The set of all invertible upper triangular matrices is open or not?

Question

Let $M_2(\mathbb R)$ be the set of all $2\times 2$ real matrices and $U$ be the set of all invertible upper triangular matrices ,i.e.,$ U=\{\begin{bmatrix} {x_1}&{x_2}\\{x_3}&{x_4}\end{bmatrix}\in M_2(\mathbb R): x_3=0 \ and\ x_1x_4\neq0\}. $

Now the question is 'Is $U$ open or not w.r.t. usual topology?'

Here if we suppose $U\subseteq\mathbb R^3$ then $U=\{(x_1,x_2,x_4)\in \mathbb R^3:x_1x_4\neq0\}$ and this is an open set as $U=f^{-1}((-\infty,0)\cup(0,\infty))$ where $f:\mathbb R^3\to \mathbb R $ such that $f(x_1,x_2,x_4)=x_1x_4$ and $f$ is a continuous function. So in this case $U$is an open set.

Now if we suppose $U\subseteq\mathbb R^4$ then $U=\{(x_1,x_2,x_3,x_4):x_3=0\ and\ x_1x_4\neq0\}\subset \mathbb R^3\times \{0\}.$ So in this case $U$ can't be open,right?

So what will be the right answer?

Any help is appreciated.

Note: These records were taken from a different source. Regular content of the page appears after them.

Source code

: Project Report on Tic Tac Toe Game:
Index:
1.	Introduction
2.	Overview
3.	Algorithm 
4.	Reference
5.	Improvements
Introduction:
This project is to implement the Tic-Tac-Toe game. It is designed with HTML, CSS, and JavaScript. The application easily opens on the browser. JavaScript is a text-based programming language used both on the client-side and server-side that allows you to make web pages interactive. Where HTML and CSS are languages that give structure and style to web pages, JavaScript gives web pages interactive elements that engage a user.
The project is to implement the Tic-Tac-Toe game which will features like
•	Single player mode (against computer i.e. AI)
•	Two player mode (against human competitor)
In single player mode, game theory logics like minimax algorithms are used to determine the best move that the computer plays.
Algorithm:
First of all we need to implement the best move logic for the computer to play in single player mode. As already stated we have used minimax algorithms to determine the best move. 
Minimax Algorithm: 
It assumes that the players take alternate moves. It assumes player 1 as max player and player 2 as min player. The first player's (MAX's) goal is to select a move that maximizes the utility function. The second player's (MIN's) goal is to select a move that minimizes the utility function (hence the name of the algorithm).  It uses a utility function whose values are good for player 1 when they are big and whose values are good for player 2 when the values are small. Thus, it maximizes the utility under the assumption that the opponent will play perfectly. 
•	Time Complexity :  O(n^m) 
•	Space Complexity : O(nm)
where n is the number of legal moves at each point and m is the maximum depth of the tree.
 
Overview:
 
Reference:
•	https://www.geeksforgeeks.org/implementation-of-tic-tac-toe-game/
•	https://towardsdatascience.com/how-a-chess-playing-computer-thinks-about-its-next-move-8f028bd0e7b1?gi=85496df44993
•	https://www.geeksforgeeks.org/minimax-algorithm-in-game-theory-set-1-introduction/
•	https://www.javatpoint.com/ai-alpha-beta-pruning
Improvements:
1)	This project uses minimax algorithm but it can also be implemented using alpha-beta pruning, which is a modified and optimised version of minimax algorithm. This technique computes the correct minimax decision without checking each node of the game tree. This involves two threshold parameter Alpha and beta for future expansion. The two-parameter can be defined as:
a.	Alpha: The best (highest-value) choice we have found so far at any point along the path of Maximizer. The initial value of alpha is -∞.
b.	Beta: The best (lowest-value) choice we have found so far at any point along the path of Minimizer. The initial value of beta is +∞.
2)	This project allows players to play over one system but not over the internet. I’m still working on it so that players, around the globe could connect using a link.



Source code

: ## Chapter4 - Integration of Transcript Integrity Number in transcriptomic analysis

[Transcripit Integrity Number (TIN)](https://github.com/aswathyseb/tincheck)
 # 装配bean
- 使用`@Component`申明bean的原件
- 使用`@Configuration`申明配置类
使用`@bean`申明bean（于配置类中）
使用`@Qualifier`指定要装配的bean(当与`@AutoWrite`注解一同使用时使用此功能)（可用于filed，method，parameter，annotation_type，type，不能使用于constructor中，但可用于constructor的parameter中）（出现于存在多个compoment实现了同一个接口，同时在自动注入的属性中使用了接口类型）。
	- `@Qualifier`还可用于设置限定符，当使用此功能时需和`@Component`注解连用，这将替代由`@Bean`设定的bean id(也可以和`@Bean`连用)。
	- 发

Thank you.

Answer 1

As you essentially showed, $U$ is an open subset of the space of upper triangular matrices, but not an open subset of the space of all matrices.

A set is never open per se. You always have to mention the ambient topological space you want to consider ("is open in" or "is an open subset of").

Answer 2

Short answer: the identity matrix $I=\begin{bmatrix} {1}&{0}\\{0}&{1}\end{bmatrix}$ is in $U$ but for any $t\neq 0$, $I_t=\begin{bmatrix} {1}&{0}\\{t}&{1}\end{bmatrix}$ is not in $U$ (not upper triangular). Therefore, $U$ is not open.

Details: the distance between $I_t$ and $I$ is $|t|$, since $I_t-I=\begin{bmatrix} {0}&{0}\\{t}&{0}\end{bmatrix}$. Therefore, any ball with center $I$ and radius $r>0$ will contain $I_{r/2}$, hence not be wholly contained in $U$.